Expand, Rerank, and Retrieve: Query Reranking for Open-Domain Question Answering

arXiv link: https://arxiv.org/abs/2305.17080
Authors: Yung-Sung Chuang, Wei Fang, Shang-Wen Li, Scott Wen-tau Yih, James Glass

To be published in ACL 2023 (findings)

Pre-trained models can be downloaded here: https://drive.google.com/file/d/1ueepl7Yh2RFThH_tcuoK8rkOHaWBUsGJ/view?usp=sharing

Overview

We propose EAR, a query Expansion And Reranking approach for improving passage retrieval, with the application to open-domain question answering. EAR first applies a query expansion model to generate a diverse set of queries, and then uses a query reranker to select the ones that could lead to better retrieval results. Motivated by the observation that the best query expansion often is not picked by greedy decoding, EAR trains its reranker to predict the rank orders of the gold passages when issuing the expanded queries to a given retriever. By connecting better the query expansion model and retriever, EAR significantly enhances a traditional sparse retrieval method, BM25. Empirically, EAR improves top-5/20 accuracy by 3-8 and 5-10 points in in-domain and out-of-domain settings, respectively, when compared to a vanilla query expansion model, GAR, and a dense retrieval model, DPR.

Requirements:

Python 3.7.13

torch==1.10.1
transformers==4.24.0
tokenizers==0.11.1
pyserini
wandb

1. Data preparation

The data preparation steps can be skip by downloading the dataset here: https://drive.google.com/file/d/1jurEgOclg8jz9cN3qpNfy1wfGThH9oKB/view?usp=sharing
and you can jump to step 2 directly.

Generate randomly sampled outputs from T0-3B and GAR

Need to prepare text files which contain queries randomly sampled from T0/GAR:

T0-3B decoded random sampled outputs for the train set of NQ/TriviaQA.
GAR decoded random sampled outputs for the dev/test set of NQ/TriviaQA with a. answer b. sentence c. title generators

For T0-3B: Just use this script: generation_t0-3b.py. For GAR, please refer to their repo: https://github.com/morningmoni/GAR

These generated files should contain one query expansion per line. For each initial query, we random sample 50 queries. For example, NQ-test has 3610 queries, so the GAR answer generator need to generate a file with 18050 lines. The first 50 lines contains 50 query expansions according to the first example in NQ-test; the 50-100 lines contains 50 query expansions according to the second example in NQ-test.

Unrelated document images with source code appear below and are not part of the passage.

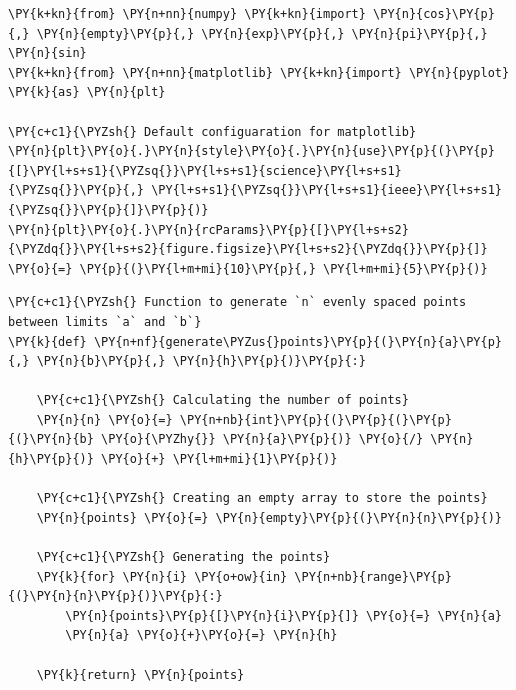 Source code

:     \begin{tcolorbox}[breakable, size=fbox, boxrule=1pt, pad at break*=1mm,colback=cellbackground, colframe=cellborder]
\begin{Verbatim}[commandchars=\\\{\}]
\PY{k+kn}{from} \PY{n+nn}{numpy} \PY{k+kn}{import} \PY{n}{cos}\PY{p}{,} \PY{n}{empty}\PY{p}{,} \PY{n}{exp}\PY{p}{,} \PY{n}{pi}\PY{p}{,} \PY{n}{sin}
\PY{k+kn}{from} \PY{n+nn}{matplotlib} \PY{k+kn}{import} \PY{n}{pyplot} \PY{k}{as} \PY{n}{plt}

\PY{c+c1}{\PYZsh{} Default configuaration for matplotlib}
\PY{n}{plt}\PY{o}{.}\PY{n}{style}\PY{o}{.}\PY{n}{use}\PY{p}{(}\PY{p}{[}\PY{l+s+s1}{\PYZsq{}}\PY{l+s+s1}{science}\PY{l+s+s1}{\PYZsq{}}\PY{p}{,} \PY{l+s+s1}{\PYZsq{}}\PY{l+s+s1}{ieee}\PY{l+s+s1}{\PYZsq{}}\PY{p}{]}\PY{p}{)}
\PY{n}{plt}\PY{o}{.}\PY{n}{rcParams}\PY{p}{[}\PY{l+s+s2}{\PYZdq{}}\PY{l+s+s2}{figure.figsize}\PY{l+s+s2}{\PYZdq{}}\PY{p}{]} \PY{o}{=} \PY{p}{(}\PY{l+m+mi}{10}\PY{p}{,} \PY{l+m+mi}{5}\PY{p}{)}
\end{Verbatim}
\end{tcolorbox}

    \begin{tcolorbox}[breakable, size=fbox, boxrule=1pt, pad at break*=1mm,colback=cellbackground, colframe=cellborder]
\begin{Verbatim}[commandchars=\\\{\}]
\PY{c+c1}{\PYZsh{} Function to generate `n` evenly spaced points between limits `a` and `b`}
\PY{k}{def} \PY{n+nf}{generate\PYZus{}points}\PY{p}{(}\PY{n}{a}\PY{p}{,} \PY{n}{b}\PY{p}{,} \PY{n}{h}\PY{p}{)}\PY{p}{:}

    \PY{c+c1}{\PYZsh{} Calculating the number of points}
    \PY{n}{n} \PY{o}{=} \PY{n+nb}{int}\PY{p}{(}\PY{p}{(}\PY{p}{(}\PY{n}{b} \PY{o}{\PYZhy{}} \PY{n}{a}\PY{p}{)} \PY{o}{/} \PY{n}{h}\PY{p}{)} \PY{o}{+} \PY{l+m+mi}{1}\PY{p}{)}

    \PY{c+c1}{\PYZsh{} Creating an empty array to store the points}
    \PY{n}{points} \PY{o}{=} \PY{n}{empty}\PY{p}{(}\PY{n}{n}\PY{p}{)}

    \PY{c+c1}{\PYZsh{} Generating the points}
    \PY{k}{for} \PY{n}{i} \PY{o+ow}{in} \PY{n+nb}{range}\PY{p}{(}\PY{n}{n}\PY{p}{)}\PY{p}{:}
        \PY{n}{points}\PY{p}{[}\PY{n}{i}\PY{p}{]} \PY{o}{=} \PY{n}{a}
        \PY{n}{a} \PY{o}{+}\PY{o}{=} \PY{n}{h}

    \PY{k}{return} \PY{n}{points}
\end{Verbatim}
\end{tcolorbox}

from this step we get several files including (take NQ as an example):

t0-3b-nq-train.txt
gar-answer-nq-dev.txt
gar-sentence-nq-dev.txt
gar-title-nq-dev.txt
gar-answer-nq-test.txt
gar-sentence-nq-test.txt
gar-title-nq-test.txt

Get query *.csv files from generation results

In this step, we create the query csv files for all the queries generated from the last step.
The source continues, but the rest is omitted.